By: Nicole Magas, Opinions Editor, and Manisha Sharma, Peak Associate
On June 17, the leader of the NDP party, Jagmeet Singh, was kicked out of Parliament over not apologizing for calling Alain Therrien, a Quebecois MP, a racist. The underlying reason for his expulsion was that his use of the word “racist” was considered “unparliamentary language,” and that he refused to apologize for saying it.
It seems that those in Parliament would much rather dismiss racist ideologies and systems than acknowledge racism is still alive and well in Canadian politics. To them, the word “‘racist”’ is considered unparliamentary language when hurled at others. The obvious deficiency in this logic is that when Parliament punishes a member for calling another member racist, but does not punish members who are promoting racist policies or rhetoric, it endorses one behaviour over the other. The message that this sends to broader society is that it is more acceptable to be a racist than it is to “impolitely” point out when someone is being racist. We need to start normalizing the stigmatization of ideologies and actions that are obviously detrimental to society, rather than insisting on polite and silent complacence with their existence.
What is interesting about this specific case is that MPs have a long history of using vulgar language in Parliament; insults much stronger than the word “racist” have been used several times to describe fellow MPs. Of course, these MPs, like Singh, have been asked to apologize for their unparliamentary behaviour. But more to the point, calling someone a racist shouldn’t be viewed as an insult as if born of personal disagreement or emotional tension. Rather, it should be viewed as a point of fact when people are behaving as racists.
If we were to stop pussy-footing around the feelings of racists and actually call them what they are, then perhaps we could introduce some real civility into our politics, and not just pay lip service in a way that allows some people to espouse views that negatively impact a significant portion of our population. I understand that if Singh were to have used actual derogatory language along with his remark that he would and should have been condemned.
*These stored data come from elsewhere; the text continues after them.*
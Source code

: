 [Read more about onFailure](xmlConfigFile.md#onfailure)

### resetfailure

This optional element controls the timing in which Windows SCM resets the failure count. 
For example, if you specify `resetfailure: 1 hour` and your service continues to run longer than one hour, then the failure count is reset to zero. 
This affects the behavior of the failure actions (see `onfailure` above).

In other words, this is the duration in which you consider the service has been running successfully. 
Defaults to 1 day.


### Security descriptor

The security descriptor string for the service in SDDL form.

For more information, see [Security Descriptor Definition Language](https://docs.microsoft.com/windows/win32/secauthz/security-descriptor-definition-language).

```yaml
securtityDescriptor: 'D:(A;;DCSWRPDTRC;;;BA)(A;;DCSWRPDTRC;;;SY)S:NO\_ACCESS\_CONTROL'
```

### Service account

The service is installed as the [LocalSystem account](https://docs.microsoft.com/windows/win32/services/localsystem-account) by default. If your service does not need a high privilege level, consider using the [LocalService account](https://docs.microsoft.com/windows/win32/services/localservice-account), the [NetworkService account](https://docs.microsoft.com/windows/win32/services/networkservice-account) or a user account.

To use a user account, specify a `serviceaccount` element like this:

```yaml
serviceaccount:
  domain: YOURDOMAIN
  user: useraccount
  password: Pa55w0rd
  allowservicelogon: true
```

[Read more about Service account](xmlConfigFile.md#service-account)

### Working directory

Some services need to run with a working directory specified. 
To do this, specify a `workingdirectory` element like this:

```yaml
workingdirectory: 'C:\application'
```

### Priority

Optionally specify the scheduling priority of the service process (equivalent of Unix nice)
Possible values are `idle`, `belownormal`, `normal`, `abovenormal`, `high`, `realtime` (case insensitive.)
But he didn’t. He simply called out a racist for being racist.
Systemic racism doesn’t require racists to accept that they are racist. By its nature, systemic racism operates invisibly as part of a broadly accepted system of beliefs and practices that ultimately harms certain people based on arbitrary physical characteristics. The panicked pearl-clutching at the idea that someone might call a racist a racist is absolutely a part of that harmful system. It’s a novel idea, but perhaps if Therrien doesn’t desire to be called a racist, he should stop acting in a way that is clearly racist — such as refusing to condemn systemic racism within the RCMP.
It is cowardly to punish those who are pointing out the truths of injustices in our system. What is so bad about Singh calling Therrien a racist for failing to accept and agree that change within the RCMP is necessary in order to prevent further discrimination and violence against racialized people? What’s more, why is the moral refusal to defer to the decorum of authority more socially unacceptable than actually being a racist? Sounds like Singh knows what he’s talking about.
The first step in addressing systemic racism in government is acknowledging that it is still present and alive in our systems of government, and it is not okay that it exists there. The second step is to not be afraid to call out politicians for condoning racist or discriminatory policies. The third step, don’t kick out members of Parliament when they call others what they are — a racist.